XenoMouse-G2 animals were immunized with CEA. Among all the antibodies produced, two of them, VG-IgG2kappa and VG-IgM, were selected for characterization in vitro in comparison with the human-mouse chimeric anti-CEA MAb X4 using flow cytometry, surface plasmon resonance, and binding to radiolabeled soluble CEA and in vivo in human colon carcinoma LS174T bearing nude mice.

RESULTS

Flow cytometry analysis demonstrated binding of MAbs on CEA-expressing cells without any binding on NCA-expressing human granulocytes.
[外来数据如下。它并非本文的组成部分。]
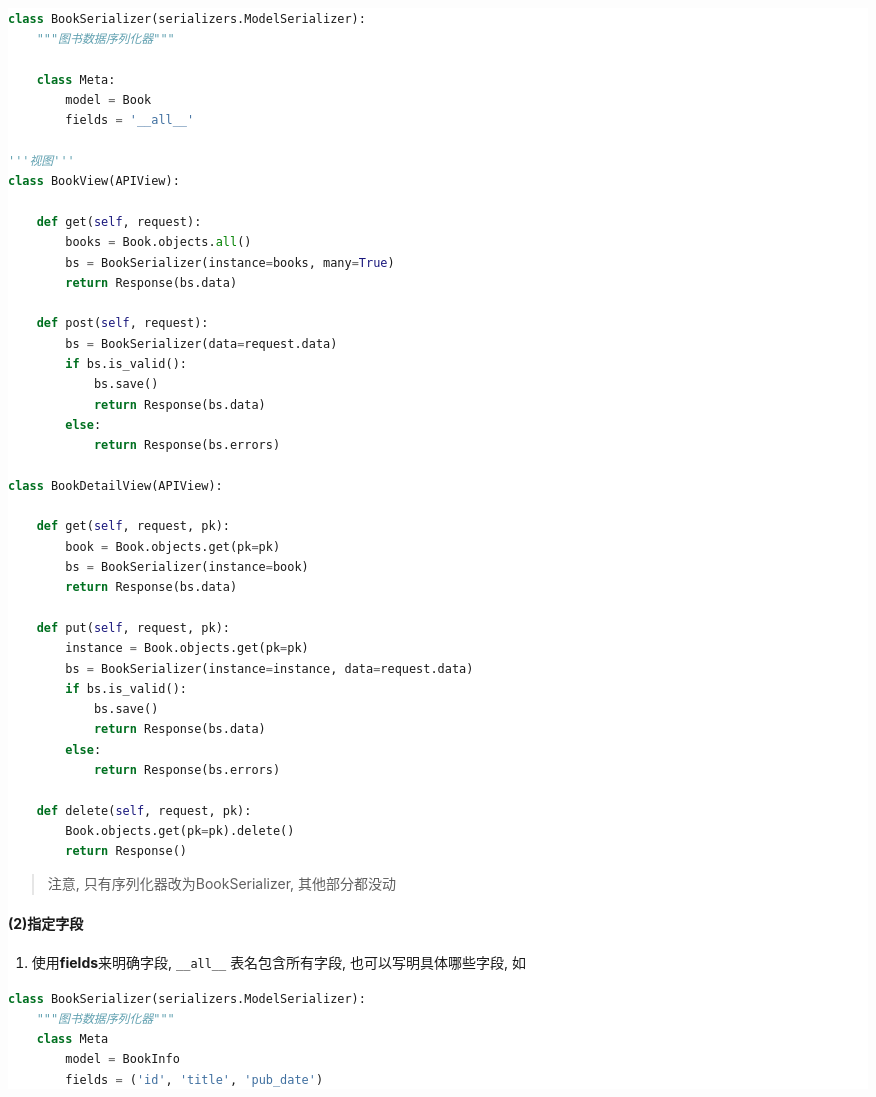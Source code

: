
 ```python
class BookSerializer(serializers.ModelSerializer):
    """图书数据序列化器"""

    class Meta:
        model = Book
        fields = '__all__'

'''视图'''
class BookView(APIView):

    def get(self, request):
        books = Book.objects.all()
        bs = BookSerializer(instance=books, many=True)
        return Response(bs.data)

    def post(self, request):
        bs = BookSerializer(data=request.data)
        if bs.is_valid():
            bs.save()
            return Response(bs.data)
        else:
            return Response(bs.errors)

class BookDetailView(APIView):

    def get(self, request, pk):
        book = Book.objects.get(pk=pk)
        bs = BookSerializer(instance=book)
        return Response(bs.data)

    def put(self, request, pk):
        instance = Book.objects.get(pk=pk)
        bs = BookSerializer(instance=instance, data=request.data)
        if bs.is_valid():
            bs.save()
            return Response(bs.data)
        else:
            return Response(bs.errors)

    def delete(self, request, pk):
        Book.objects.get(pk=pk).delete()
        return Response()
```

> 注意, 只有序列化器改为BookSerializer, 其他部分都没动

#### (2)指定字段

1) 使用**fields**来明确字段, `__all__` 表名包含所有字段, 也可以写明具体哪些字段, 如

```python
class BookSerializer(serializers.ModelSerializer):
    """图书数据序列化器"""
    class Meta
        model = BookInfo
        fields = ('id', 'title', 'pub_date')
```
In a competitive binding assay using five reference MAbs, directed against the five Gold CEA epitopes, VG-IgG2kappa and VG-IgM were shown to be directed against the Gold 4 epitope. The affinities of purified VG-IgG2kappa and VG-IgM were determined to be 0.19 +/- 0.06 x 10(8) M(-1) and 1.30 +/- 0.06 x 10(8) M(-1), respectively, as compared with 0.61 +/- 0.05 x 10(8) M(-1) for the reference MAb X4. In a soluble phase assay, the binding capacities of VG-IgG2kappa and VG-IgM to soluble CEA were clearly lower than that of the control chimeric MAb X4. A human MAb concentration of about 10(-7) M was needed to precipitate approximatively 1 ng 125I-rhCEA as compared with 10(-9) M for MAb X4, suggesting a preferential binding of the human MAbs to solid phase CEA. In vivo, 24 h post-injection, 125I-VG-IgG2kappa demonstrated a high tumor uptake (25.4 +/- 7.3%ID/g), close to that of 131I-X4 (21.7 +/- 7.2%ID/g). At 72 h post-injection, 125I-VG-IgG2kappa was still concentrated in the tumor (28.4 +/- 11.0%ID/g) whereas the tumor concentration of 131I-X4 was significantly reduced (12.5 +/- 4.8%ID/g). At no time after injection was there any accumulation of the radiolabeled MAbs in normal tissues. A pertinent analysis of VG-IgM biodistribution was not possible in this mouse model in which IgM displays a very short half-life due to poly-Ig receptor expression in the liver.

CONCLUSION

Our human anti-CEA IgG2kappa is a promising candidate for radioimmunotherapy in intact form, as F(ab')2 fragments, or as a bispecific antibody.

摘要

背景

结肠癌放射免疫疗法（RIT）需要人源单克隆抗体（MAb）以实现重复注射。癌胚抗原（CEA）是这些肿瘤免疫靶向的参考抗原，我们研发了人抗CEA单克隆抗体。

方法

用CEA免疫XenoMouse-G2动物。在产生的所有抗体中，选择其中两种，即VG-IgG2κ和VG-IgM，与鼠-人嵌合抗CEA单克隆抗体X4进行体外特性分析，采用流式细胞术、表面等离子体共振以及与放射性标记的可溶性CEA结合，并在荷人结肠癌LS174T的裸鼠体内进行分析。

结果

流式细胞术分析表明，单克隆抗体可与表达CEA的细胞结合，而不与表达NCA的人粒细胞结合。在使用针对5个Gold CEA表位的5种参考单克隆抗体的竞争性结合试验中，VG-IgG2κ和VG-IgM显示针对Gold 4表位。纯化的VG-IgG2κ和VG-IgM的亲和力分别测定为0.19±0.06×10⁸ M⁻¹和1.30±0.06×10⁸ M⁻¹，而参考单克隆抗体X4为0.61±0.05×10⁸ M⁻¹。在可溶性相试验中，VG-IgG2κ和VG-IgM与可溶性CEA的结合能力明显低于对照嵌合单克隆抗体X4。沉淀约1 ng ¹²⁵I-rhCEA需要约10⁻⁷ M的人单克隆抗体浓度，而单克隆抗体X4为10⁻⁹ M，这表明人单克隆抗体优先与固相CEA结合。在体内，注射后24小时，¹²⁵I-VG-IgG2κ显示出高肿瘤摄取率（25.4±7.3%ID/g），接近¹³¹I-X4（21.7±7.2%ID/g）。注射后72小时，¹²⁵I-VG-IgG2κ仍集中在肿瘤中（28.4±11.0%ID/g），而¹³¹I-X4的肿瘤浓度显著降低（12.5±4.8%ID/g）。注射后任何时候放射性标记的单克隆抗体在正常组织中均无蓄积。由于肝脏中多聚Ig受体的表达，IgM半衰期很短，因此在该小鼠模型中无法对VG-IgM的生物分布进行相关分析。